#### Exercise
Working from the records below, repeat exactly the lines starting at the line that contains "object. | [optional]" and ending at the line that contains "created. | [optional]", inclusive.

#### Exercise data
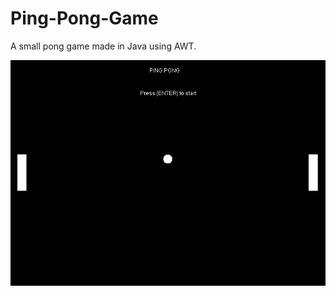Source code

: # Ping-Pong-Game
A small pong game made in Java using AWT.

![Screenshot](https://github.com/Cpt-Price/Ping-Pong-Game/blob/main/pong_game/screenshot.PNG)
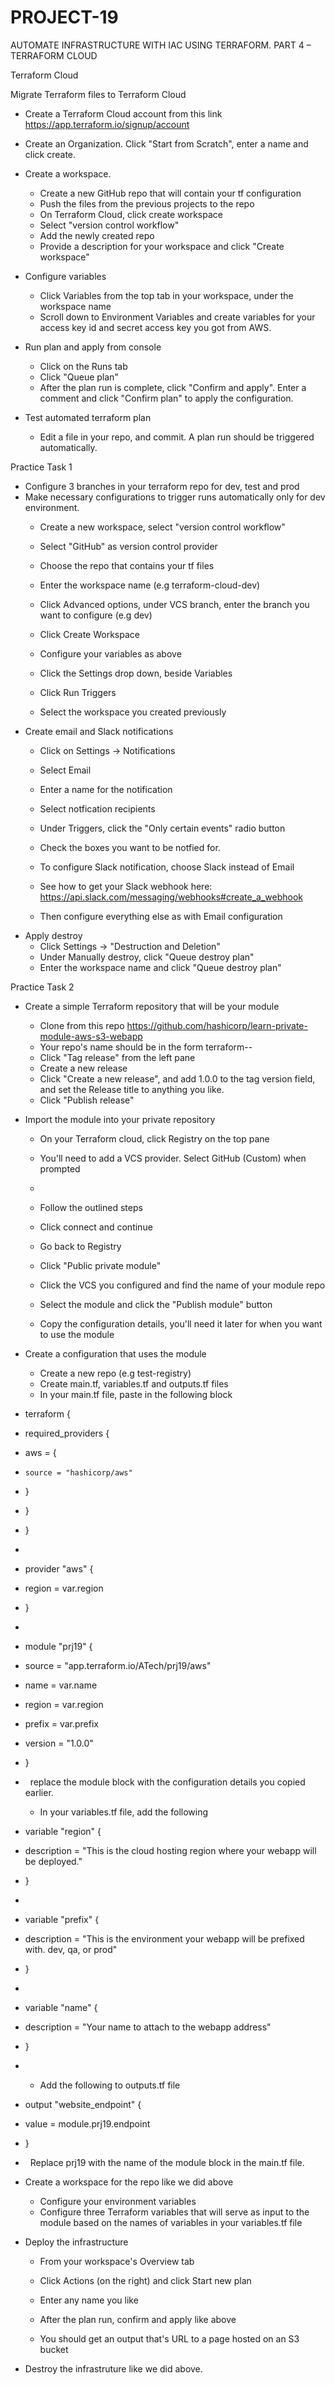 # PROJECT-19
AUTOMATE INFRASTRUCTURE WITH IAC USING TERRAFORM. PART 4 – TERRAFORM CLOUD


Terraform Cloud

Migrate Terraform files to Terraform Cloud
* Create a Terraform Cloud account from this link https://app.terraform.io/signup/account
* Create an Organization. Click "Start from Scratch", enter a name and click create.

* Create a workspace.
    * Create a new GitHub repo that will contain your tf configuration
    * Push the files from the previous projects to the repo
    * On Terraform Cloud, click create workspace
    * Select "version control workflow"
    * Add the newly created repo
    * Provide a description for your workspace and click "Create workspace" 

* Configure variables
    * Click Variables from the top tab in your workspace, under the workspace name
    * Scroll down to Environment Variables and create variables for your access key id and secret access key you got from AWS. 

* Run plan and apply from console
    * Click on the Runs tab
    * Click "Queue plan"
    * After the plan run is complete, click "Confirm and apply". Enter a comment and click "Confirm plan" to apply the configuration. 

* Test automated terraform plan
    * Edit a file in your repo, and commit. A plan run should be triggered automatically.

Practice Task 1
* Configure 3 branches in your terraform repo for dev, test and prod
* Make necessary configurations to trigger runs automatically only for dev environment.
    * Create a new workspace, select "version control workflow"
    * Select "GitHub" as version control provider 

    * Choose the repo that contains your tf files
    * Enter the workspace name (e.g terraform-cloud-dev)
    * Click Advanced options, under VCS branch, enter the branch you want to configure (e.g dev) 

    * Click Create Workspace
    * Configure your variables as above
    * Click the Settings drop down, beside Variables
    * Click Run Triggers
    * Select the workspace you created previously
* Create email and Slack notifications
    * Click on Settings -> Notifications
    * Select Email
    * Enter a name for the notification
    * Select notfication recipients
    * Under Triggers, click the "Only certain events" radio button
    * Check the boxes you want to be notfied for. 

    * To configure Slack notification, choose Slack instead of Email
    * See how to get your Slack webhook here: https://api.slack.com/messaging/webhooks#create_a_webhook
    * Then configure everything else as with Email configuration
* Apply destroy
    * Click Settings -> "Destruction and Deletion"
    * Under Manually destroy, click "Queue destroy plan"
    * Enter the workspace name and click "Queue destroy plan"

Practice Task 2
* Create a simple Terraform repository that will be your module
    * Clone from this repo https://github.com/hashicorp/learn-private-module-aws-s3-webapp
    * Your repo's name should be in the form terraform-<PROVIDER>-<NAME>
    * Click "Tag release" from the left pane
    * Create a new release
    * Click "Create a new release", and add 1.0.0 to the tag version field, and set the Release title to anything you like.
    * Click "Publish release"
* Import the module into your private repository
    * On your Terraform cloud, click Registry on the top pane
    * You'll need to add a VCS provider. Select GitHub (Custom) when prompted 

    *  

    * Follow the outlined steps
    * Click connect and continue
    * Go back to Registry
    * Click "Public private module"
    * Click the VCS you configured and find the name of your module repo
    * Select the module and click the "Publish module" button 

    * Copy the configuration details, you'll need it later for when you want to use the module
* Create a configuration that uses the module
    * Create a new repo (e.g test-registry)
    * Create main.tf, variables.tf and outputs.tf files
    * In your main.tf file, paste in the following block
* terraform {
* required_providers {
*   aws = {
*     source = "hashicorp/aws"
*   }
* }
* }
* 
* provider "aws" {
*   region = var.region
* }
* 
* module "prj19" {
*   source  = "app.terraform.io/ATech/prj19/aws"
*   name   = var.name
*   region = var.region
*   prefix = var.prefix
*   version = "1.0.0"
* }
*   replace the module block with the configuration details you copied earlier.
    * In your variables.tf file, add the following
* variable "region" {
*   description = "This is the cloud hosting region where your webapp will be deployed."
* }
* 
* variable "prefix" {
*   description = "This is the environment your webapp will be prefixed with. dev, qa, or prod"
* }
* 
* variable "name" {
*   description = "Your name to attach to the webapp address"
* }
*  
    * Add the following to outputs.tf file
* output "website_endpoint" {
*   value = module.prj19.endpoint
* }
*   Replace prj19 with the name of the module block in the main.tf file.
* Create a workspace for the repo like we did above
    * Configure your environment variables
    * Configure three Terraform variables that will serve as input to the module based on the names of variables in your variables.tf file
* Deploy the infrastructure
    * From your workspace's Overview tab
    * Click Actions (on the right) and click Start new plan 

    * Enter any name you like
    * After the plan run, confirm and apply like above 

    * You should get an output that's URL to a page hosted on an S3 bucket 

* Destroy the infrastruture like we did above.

--

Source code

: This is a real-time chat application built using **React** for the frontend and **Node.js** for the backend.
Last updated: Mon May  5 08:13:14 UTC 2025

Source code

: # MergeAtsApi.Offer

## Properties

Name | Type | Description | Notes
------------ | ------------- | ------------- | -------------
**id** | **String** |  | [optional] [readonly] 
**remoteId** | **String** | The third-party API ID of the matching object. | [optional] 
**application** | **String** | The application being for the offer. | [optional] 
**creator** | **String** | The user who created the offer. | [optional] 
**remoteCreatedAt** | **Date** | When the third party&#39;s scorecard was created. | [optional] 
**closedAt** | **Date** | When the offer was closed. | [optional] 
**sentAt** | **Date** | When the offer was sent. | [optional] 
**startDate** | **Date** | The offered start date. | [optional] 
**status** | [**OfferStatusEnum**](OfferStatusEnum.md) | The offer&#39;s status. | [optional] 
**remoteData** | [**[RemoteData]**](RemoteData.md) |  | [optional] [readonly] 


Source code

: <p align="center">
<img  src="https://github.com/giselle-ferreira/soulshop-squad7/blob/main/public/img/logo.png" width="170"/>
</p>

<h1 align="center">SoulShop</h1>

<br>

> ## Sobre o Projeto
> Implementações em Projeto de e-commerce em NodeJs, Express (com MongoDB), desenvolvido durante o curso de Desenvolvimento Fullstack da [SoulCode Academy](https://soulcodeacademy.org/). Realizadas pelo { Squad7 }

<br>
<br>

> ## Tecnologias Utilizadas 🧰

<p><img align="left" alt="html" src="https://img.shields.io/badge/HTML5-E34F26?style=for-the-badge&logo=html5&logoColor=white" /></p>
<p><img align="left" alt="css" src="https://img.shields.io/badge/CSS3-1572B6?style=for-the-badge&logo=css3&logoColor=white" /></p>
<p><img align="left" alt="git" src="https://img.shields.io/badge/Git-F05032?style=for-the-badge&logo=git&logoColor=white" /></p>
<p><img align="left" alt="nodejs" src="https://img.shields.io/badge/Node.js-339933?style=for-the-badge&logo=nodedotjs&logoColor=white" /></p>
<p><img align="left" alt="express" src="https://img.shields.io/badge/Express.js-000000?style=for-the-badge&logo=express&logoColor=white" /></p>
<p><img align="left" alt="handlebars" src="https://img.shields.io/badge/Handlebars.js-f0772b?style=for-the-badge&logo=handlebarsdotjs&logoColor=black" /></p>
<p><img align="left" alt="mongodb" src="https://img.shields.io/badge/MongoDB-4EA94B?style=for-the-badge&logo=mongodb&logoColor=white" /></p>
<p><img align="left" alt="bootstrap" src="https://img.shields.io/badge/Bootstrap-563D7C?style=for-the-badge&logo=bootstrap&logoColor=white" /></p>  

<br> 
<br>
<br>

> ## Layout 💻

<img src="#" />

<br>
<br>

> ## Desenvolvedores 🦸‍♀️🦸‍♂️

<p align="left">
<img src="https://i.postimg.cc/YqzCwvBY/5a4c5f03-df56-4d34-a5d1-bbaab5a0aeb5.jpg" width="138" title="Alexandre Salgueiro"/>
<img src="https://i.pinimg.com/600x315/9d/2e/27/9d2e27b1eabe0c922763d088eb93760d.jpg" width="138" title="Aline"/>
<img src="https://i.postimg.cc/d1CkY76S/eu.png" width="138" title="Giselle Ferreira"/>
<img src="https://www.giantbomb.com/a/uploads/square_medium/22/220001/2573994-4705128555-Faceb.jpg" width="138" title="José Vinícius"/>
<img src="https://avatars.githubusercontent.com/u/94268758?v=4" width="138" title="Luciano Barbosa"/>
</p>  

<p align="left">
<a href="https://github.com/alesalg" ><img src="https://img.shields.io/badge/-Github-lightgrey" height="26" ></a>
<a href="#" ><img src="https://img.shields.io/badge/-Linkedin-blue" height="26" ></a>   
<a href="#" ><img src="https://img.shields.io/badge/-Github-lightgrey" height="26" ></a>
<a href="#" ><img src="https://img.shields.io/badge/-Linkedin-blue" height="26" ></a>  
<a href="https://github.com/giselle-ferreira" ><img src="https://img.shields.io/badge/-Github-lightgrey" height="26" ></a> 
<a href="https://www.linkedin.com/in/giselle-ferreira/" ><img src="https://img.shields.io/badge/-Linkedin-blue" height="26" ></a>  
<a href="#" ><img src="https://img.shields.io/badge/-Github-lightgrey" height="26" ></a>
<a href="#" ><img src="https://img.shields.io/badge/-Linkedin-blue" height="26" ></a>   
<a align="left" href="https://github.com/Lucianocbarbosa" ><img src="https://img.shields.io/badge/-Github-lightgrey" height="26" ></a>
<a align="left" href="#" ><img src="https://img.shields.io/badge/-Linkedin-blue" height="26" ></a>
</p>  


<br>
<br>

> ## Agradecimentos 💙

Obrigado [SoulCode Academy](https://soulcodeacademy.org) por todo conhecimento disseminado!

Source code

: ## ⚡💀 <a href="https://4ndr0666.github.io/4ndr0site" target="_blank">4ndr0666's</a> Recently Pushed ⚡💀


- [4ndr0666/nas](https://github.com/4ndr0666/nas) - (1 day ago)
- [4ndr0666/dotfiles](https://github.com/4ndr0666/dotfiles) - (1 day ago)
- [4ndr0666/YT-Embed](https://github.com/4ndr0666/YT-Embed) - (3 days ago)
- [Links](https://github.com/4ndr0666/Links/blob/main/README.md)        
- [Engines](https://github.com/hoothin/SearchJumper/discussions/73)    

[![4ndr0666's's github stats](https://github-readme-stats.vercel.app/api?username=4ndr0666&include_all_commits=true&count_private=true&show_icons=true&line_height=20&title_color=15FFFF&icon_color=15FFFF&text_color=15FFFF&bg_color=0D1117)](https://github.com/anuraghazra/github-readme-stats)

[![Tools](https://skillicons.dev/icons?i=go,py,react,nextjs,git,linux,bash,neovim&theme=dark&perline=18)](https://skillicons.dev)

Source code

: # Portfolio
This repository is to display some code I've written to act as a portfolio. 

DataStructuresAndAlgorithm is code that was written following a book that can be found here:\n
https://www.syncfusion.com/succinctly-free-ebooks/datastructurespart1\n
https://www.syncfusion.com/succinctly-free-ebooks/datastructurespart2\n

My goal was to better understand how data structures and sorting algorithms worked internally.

#### Solution below
**remoteId** | **String** | The third-party API ID of the matching object. | [optional] 
**application** | **String** | The application being for the offer. | [optional] 
**creator** | **String** | The user who created the offer. | [optional] 
**remoteCreatedAt** | **Date** | When the third party&#39;s scorecard was created. | [optional] 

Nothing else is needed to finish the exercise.